**WORK REQUIRED**
Up to and including the line with "LaTeX in minutes**", return every line from the start of the entries below exactly.

· · ·

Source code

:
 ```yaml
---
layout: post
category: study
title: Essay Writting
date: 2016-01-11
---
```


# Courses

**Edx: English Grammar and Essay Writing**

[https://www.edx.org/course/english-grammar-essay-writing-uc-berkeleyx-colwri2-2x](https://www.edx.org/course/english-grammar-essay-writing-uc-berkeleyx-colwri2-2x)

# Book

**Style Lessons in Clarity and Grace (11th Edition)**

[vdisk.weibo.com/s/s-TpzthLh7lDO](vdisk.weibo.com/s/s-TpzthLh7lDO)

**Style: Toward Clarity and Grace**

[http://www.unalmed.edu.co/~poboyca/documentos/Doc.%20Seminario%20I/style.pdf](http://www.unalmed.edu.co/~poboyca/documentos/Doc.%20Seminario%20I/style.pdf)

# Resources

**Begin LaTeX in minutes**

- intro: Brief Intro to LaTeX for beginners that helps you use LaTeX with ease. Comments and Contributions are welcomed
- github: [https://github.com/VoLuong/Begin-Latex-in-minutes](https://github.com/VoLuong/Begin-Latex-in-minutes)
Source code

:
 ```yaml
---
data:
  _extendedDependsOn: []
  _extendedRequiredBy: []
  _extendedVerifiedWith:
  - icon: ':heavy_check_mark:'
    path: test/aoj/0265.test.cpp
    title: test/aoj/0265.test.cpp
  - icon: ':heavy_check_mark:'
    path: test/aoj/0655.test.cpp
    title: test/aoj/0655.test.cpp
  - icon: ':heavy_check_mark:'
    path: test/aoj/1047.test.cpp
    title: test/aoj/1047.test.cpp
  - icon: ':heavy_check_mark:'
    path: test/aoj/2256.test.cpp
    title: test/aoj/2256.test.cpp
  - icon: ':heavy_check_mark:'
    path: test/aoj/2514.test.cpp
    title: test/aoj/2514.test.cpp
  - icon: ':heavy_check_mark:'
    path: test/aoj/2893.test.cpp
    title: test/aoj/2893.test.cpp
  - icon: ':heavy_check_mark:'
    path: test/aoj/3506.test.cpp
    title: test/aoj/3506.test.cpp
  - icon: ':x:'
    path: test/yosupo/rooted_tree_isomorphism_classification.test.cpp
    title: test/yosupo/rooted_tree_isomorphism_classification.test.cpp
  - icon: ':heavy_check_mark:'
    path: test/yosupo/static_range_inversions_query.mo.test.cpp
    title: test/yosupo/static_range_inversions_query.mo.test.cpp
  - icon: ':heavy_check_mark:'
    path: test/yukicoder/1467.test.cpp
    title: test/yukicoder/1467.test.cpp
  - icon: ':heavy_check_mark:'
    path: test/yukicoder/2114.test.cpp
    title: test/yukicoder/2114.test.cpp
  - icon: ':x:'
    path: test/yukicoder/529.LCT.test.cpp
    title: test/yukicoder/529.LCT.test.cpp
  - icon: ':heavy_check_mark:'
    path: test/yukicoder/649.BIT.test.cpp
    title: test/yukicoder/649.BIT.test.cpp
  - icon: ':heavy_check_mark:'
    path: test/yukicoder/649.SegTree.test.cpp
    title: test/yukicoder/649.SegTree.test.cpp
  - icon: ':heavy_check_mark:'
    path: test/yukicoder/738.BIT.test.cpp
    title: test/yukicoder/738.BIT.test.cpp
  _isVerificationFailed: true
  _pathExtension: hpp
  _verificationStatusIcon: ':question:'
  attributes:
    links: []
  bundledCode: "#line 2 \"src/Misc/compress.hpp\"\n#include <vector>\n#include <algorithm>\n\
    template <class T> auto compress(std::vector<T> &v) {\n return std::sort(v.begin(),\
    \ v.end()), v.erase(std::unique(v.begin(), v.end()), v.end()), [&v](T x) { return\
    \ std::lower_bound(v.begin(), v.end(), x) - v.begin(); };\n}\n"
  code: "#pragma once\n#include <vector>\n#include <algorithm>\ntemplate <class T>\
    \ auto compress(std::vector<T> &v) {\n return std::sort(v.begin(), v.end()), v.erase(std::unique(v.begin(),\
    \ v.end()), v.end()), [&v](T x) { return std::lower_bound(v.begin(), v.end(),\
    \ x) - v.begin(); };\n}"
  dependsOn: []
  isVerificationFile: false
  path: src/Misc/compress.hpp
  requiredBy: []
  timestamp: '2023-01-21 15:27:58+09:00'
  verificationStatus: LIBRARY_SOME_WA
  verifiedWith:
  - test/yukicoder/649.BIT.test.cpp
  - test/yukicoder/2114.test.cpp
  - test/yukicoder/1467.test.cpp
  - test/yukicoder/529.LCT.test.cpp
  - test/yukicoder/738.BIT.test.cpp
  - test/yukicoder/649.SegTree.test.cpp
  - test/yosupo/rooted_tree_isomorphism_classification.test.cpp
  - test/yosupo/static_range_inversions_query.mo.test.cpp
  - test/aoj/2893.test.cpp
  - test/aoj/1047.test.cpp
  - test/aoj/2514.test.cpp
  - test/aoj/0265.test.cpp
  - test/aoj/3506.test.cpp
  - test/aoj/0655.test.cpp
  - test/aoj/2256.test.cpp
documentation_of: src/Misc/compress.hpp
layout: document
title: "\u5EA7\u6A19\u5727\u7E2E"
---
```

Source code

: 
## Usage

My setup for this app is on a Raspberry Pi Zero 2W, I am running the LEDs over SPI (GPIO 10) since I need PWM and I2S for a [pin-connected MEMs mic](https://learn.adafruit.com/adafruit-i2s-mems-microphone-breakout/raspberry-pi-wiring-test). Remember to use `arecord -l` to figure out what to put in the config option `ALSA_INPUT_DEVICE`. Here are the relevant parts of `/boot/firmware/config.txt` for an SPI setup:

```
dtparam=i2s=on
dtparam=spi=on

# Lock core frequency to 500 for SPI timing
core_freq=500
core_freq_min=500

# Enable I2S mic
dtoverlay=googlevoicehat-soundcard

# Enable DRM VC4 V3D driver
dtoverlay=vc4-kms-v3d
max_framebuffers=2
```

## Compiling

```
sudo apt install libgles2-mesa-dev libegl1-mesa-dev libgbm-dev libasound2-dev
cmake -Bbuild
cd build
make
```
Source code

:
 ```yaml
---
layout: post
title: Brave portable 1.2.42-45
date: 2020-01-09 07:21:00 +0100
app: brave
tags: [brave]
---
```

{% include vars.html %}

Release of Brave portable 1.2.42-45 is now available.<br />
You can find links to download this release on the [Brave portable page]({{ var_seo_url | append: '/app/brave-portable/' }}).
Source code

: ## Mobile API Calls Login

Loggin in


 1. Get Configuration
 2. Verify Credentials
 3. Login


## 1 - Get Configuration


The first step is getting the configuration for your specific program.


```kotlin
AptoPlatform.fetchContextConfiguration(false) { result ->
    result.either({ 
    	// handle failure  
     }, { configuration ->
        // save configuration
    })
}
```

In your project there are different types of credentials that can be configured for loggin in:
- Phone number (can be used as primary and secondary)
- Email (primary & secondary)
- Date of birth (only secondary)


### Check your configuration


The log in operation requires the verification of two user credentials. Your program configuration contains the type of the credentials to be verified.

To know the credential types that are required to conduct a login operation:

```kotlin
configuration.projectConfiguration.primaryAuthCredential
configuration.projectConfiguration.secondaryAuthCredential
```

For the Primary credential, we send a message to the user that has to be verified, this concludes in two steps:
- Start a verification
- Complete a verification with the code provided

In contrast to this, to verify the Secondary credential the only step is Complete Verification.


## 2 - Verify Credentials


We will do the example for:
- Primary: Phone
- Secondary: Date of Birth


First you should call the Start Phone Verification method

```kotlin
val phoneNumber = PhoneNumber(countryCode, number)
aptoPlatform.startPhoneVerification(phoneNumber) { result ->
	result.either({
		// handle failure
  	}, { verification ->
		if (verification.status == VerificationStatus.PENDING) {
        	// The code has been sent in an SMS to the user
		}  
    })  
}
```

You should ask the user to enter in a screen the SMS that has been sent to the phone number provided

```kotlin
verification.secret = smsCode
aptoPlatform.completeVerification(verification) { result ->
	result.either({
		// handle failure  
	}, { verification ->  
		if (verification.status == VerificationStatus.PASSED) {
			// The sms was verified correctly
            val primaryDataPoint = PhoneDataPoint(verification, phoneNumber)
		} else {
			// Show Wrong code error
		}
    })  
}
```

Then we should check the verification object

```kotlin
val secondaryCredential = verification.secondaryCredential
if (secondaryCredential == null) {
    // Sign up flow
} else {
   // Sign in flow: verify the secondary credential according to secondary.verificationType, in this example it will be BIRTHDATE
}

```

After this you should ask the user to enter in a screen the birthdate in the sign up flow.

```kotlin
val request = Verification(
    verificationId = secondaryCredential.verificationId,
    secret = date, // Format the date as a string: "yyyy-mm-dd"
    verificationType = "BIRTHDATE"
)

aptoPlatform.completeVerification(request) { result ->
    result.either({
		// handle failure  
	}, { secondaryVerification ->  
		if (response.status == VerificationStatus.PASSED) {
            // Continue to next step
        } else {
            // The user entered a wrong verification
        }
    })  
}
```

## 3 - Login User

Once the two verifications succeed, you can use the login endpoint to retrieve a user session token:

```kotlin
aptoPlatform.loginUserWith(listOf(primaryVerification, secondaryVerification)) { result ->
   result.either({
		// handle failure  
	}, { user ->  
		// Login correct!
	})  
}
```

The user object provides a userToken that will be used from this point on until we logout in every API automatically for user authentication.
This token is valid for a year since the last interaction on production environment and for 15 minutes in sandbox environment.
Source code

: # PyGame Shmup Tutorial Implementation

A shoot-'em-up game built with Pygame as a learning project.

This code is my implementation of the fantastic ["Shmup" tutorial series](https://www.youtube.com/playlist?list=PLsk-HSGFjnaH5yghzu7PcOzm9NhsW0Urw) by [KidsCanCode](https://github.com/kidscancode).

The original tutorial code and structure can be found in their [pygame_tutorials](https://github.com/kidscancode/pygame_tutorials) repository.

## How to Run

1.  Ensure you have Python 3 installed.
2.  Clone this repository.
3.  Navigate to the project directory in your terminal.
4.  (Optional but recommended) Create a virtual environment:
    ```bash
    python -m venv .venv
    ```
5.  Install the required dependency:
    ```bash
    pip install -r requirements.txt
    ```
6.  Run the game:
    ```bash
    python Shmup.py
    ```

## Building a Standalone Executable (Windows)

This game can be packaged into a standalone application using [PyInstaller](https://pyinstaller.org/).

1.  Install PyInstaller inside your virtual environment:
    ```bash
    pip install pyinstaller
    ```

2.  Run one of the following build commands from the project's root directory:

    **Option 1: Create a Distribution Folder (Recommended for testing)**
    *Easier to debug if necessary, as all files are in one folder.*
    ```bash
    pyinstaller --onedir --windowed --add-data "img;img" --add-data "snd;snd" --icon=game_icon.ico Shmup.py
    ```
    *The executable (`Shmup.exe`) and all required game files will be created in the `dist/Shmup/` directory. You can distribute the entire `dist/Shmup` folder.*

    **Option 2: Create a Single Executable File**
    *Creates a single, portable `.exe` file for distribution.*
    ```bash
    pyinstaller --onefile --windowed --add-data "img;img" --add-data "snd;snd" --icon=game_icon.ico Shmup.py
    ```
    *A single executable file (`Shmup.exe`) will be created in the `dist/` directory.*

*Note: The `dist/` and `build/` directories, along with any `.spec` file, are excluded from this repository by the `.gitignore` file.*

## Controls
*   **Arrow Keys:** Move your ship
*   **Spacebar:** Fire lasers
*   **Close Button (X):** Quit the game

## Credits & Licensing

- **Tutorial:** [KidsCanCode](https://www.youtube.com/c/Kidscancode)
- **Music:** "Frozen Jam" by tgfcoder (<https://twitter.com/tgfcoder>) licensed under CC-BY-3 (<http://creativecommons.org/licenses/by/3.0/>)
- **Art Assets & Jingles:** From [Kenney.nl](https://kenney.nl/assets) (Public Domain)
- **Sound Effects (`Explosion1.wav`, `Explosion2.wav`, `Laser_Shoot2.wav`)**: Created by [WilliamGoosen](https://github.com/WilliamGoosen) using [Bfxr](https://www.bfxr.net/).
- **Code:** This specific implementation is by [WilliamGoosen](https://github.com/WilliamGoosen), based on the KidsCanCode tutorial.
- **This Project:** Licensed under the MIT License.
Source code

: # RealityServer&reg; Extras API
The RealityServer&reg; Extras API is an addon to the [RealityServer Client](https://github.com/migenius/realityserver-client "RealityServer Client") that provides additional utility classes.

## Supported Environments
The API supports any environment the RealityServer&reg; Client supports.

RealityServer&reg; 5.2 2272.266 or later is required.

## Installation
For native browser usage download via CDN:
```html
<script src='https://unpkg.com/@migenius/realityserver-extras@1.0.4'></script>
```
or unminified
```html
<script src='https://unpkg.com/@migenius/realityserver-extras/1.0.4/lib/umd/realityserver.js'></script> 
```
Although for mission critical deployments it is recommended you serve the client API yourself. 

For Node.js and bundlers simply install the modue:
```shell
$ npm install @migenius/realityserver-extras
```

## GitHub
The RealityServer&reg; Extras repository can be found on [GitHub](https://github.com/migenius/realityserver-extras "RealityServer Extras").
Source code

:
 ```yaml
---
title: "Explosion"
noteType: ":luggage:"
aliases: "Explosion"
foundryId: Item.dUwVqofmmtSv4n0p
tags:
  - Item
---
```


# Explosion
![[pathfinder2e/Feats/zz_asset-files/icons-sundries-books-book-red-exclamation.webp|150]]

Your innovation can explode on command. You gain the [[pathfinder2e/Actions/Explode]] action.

· · ·

**SOLUTION BELOW**
Source code

:
 ```yaml
---
layout: post
category: study
title: Essay Writting
date: 2016-01-11
---
```


# Courses

**Edx: English Grammar and Essay Writing**

[https://www.edx.org/course/english-grammar-essay-writing-uc-berkeleyx-colwri2-2x](https://www.edx.org/course/english-grammar-essay-writing-uc-berkeleyx-colwri2-2x)

# Book

**Style Lessons in Clarity and Grace (11th Edition)**

[vdisk.weibo.com/s/s-TpzthLh7lDO](vdisk.weibo.com/s/s-TpzthLh7lDO)

**Style: Toward Clarity and Grace**

[http://www.unalmed.edu.co/~poboyca/documentos/Doc.%20Seminario%20I/style.pdf](http://www.unalmed.edu.co/~poboyca/documentos/Doc.%20Seminario%20I/style.pdf)

# Resources

**Begin LaTeX in minutes**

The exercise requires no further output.